At the Liuhua 29-1 field at Liwan, all seven wells have been drilled and completed. The wells will be tied into the existing subsea infrastructure, with first gas expected by the end of 2020. Target production is 45 mmcf/day of gas and 1,800 bbls/day of liquids when fully ramped up, reflecting Husky's 75% working interest. IndonesiaGross natural gas sales at the BD Project in the Madura Strait averaged 66 mmcf/day, with associated liquids production of 5,100 bbls/day (27 mmcf/day and 2,100 bbls/day Husky W.I.), which takes into account reduced volumes due to temporary processing constraints on the contracted floating production, storage and offloading (FPSO) vessel. Realized gas pricing at BD was $9.85 per mcf, with liquids pricing of $90.33 per barrel.

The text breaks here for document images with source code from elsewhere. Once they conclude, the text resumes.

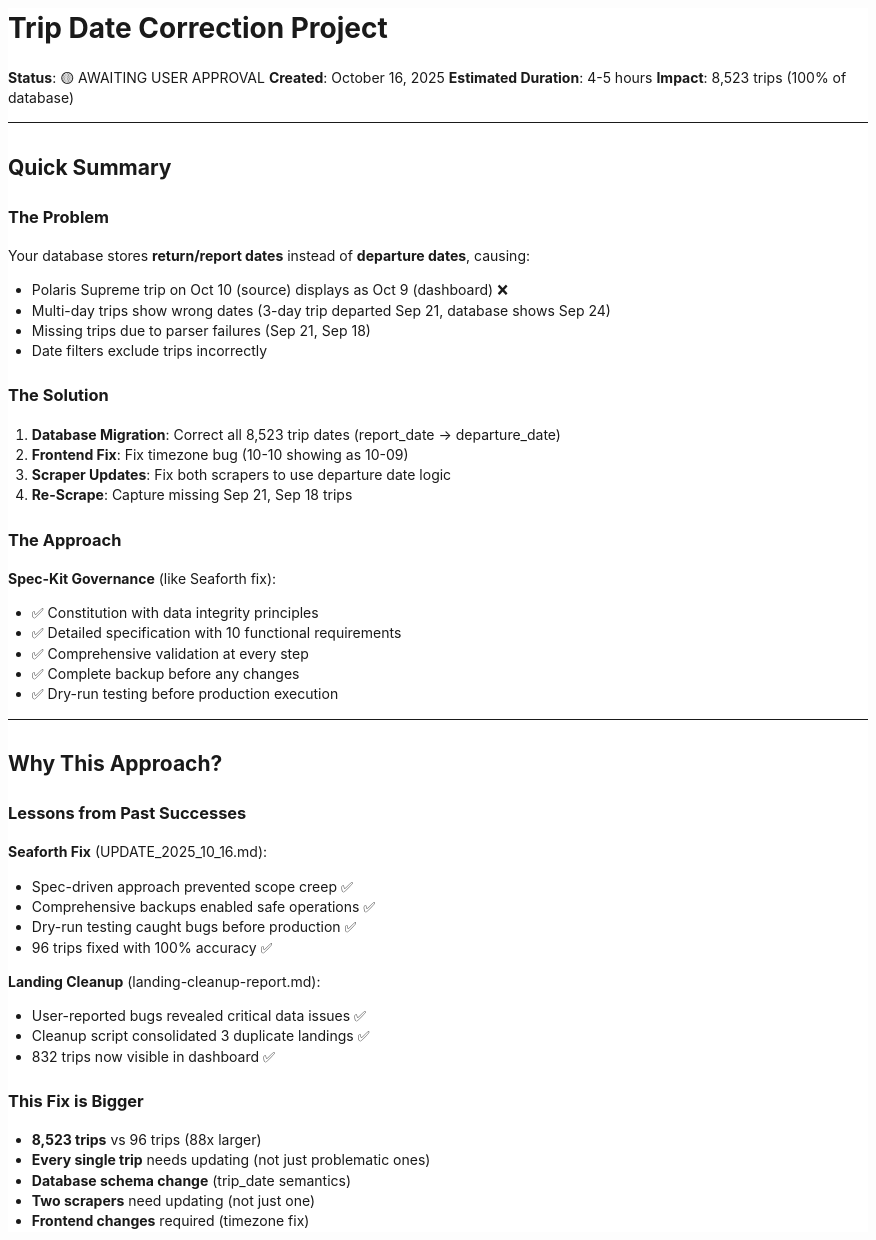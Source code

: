 # Trip Date Correction Project

**Status**: 🟡 AWAITING USER APPROVAL
**Created**: October 16, 2025
**Estimated Duration**: 4-5 hours
**Impact**: 8,523 trips (100% of database)

---

## Quick Summary

### The Problem
Your database stores **return/report dates** instead of **departure dates**, causing:
- Polaris Supreme trip on Oct 10 (source) displays as Oct 9 (dashboard) ❌
- Multi-day trips show wrong dates (3-day trip departed Sep 21, database shows Sep 24)
- Missing trips due to parser failures (Sep 21, Sep 18)
- Date filters exclude trips incorrectly

### The Solution
1. **Database Migration**: Correct all 8,523 trip dates (report_date → departure_date)
2. **Frontend Fix**: Fix timezone bug (10-10 showing as 10-09)
3. **Scraper Updates**: Fix both scrapers to use departure date logic
4. **Re-Scrape**: Capture missing Sep 21, Sep 18 trips

### The Approach
**Spec-Kit Governance** (like Seaforth fix):
- ✅ Constitution with data integrity principles
- ✅ Detailed specification with 10 functional requirements
- ✅ Comprehensive validation at every step
- ✅ Complete backup before any changes
- ✅ Dry-run testing before production execution

---

## Why This Approach?

### Lessons from Past Successes
**Seaforth Fix** (UPDATE_2025_10_16.md):
- Spec-driven approach prevented scope creep ✅
- Comprehensive backups enabled safe operations ✅
- Dry-run testing caught bugs before production ✅
- 96 trips fixed with 100% accuracy ✅

**Landing Cleanup** (landing-cleanup-report.md):
- User-reported bugs revealed critical data issues ✅
- Cleanup script consolidated 3 duplicate landings ✅
- 832 trips now visible in dashboard ✅

### This Fix is Bigger
- **8,523 trips** vs 96 trips (88x larger)
- **Every single trip** needs updating (not just problematic ones)
- **Database schema change** (trip_date semantics)
- **Two scrapers** need updating (not just one)
- **Frontend changes** required (timezone fix)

Operating costs were $8.82 per boe, with an operating netback of $51.53 per boe.
Overall average production in the Atlantic region was approximately 24,400 bbls/day (Husky W.I.). This takes into account the suspension of production-related operations in the fourth quarter on the partner-operated Terra Nova FPSO, in which Husky has a 13% working interest. West White Rose Project
The final quadrant of the concrete gravity base was completed ahead of schedule and related topsides construction was progressed as the project advances on plan towards first oil around the end of 2022.
2019 RESERVES REPLACEMENT
The proved reserves life index was 13.5 years, comparable to 2018.
Total proved reserves before royalties at the end of 2019 were 1.43 billion boe, compared to 1.47 billion boe at the end of 2018. Proved plus probable reserves were 2.11 billion boe, compared to 2.54 billion boe at the end of 2018, which reflects reduced future capital spending at the Sunrise Energy Project and the Ansell natural gas resource play in Western Canada in the five-year plan.
Proved reserves additions of 174 million boe were primarily related to Lloydminster thermal projects, the Tucker Thermal Project, and the liquids-rich gas resource play at Wembley. These additions were partially offset by a 5 million boe reduction due to economic factors, and 103 million boe of negative technical revisions across the Company mainly associated with lower future capital spending in the five-year plan. Taking the additions and negative revisions into account, the one-year proved reserves replacement ratio was 67%, excluding economic factors (62% including economic factors).
The average three-year annual proved reserves replacement ratio was 166%, excluding economic factors (162% including economic factors), including dispositions in Western Canada of 62 million boe of proved reserves in 2017.